[Records from a data source]
━━━━━━

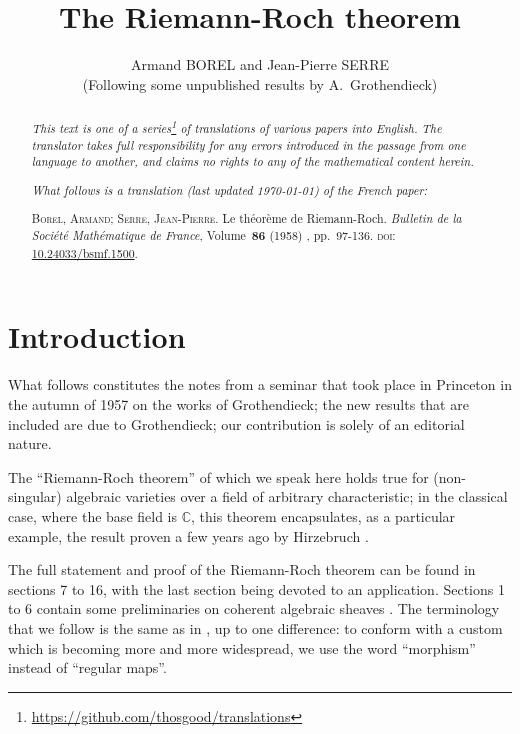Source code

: \documentclass{article}
\theoremstyle{plain}
\theoremstyle{definition}
\newcommand{\oldpage}[1]{\marginpar{\footnotesize$\Big\vert$ \textit{p.~#1}}}
\begin{document}
\renewcommand{\abstractname}{Translator's note.}

\title{The Riemann-Roch theorem}
\author{Armand BOREL and Jean-Pierre SERRE\\(Following some unpublished results by A.~Grothendieck)}
\date{}
\maketitle

\begin{abstract}
  \renewcommand*{\thefootnote}{\fnsymbol{footnote}}
  \emph{This text is one of a series\footnote{\url{https://github.com/thosgood/translations}} of translations of various papers into English.}
  \emph{The translator takes full responsibility for any errors introduced in the passage from one language to another, and claims no rights to any of the mathematical content herein.}
  
  \emph{What follows is a translation (last updated \today) of the French paper:}

  \medskip\noindent
  \textsc{Borel, Armand}; \textsc{Serre, Jean-Pierre}. Le th\'{e}or\`{e}me de Riemann-Roch. \emph{Bulletin de la Soci\'{e}t\'{e} Math\'{e}matique de France}, Volume~\textbf{86} (1958) , pp.~97-136. \textsc{doi}: \href{https://www.doi.org/10.24033/bsmf.1500}{10.24033/bsmf.1500}.
\end{abstract}

\tableofcontents



\section*{Introduction}

\oldpage{97}
What follows constitutes the notes from a seminar that took place in Princeton in the autumn of 1957 on the works of Grothendieck;
the new results that are included are due to Grothendieck;
our contribution is solely of an editorial nature.

The ``Riemann-Roch theorem'' of which we speak here holds true for (non-singular) algebraic varieties over a field of arbitrary characteristic;
in the classical case, where the base field is $\mathbb{C}$, this theorem encapsulates, as a particular example, the result proven a few years ago by Hirzebruch \cite{9}.

The full statement and proof of the Riemann-Roch theorem can be found in sections 7 to 16, with the last section being devoted to an application.
Sections 1 to 6 contain some preliminaries on coherent algebraic sheaves \cite{12}.
The terminology that we follow is the same as in \cite{12}, up to one difference: to conform with a custom which is becoming more and more widespread, we use the word ``morphism'' instead of ``regular maps''.
\end{document}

━━━━━━

ASSIGNED TASK: Count how many lines above carry the word "renewcommand". Only the number is required.

COMPLETED EXERCISE: 2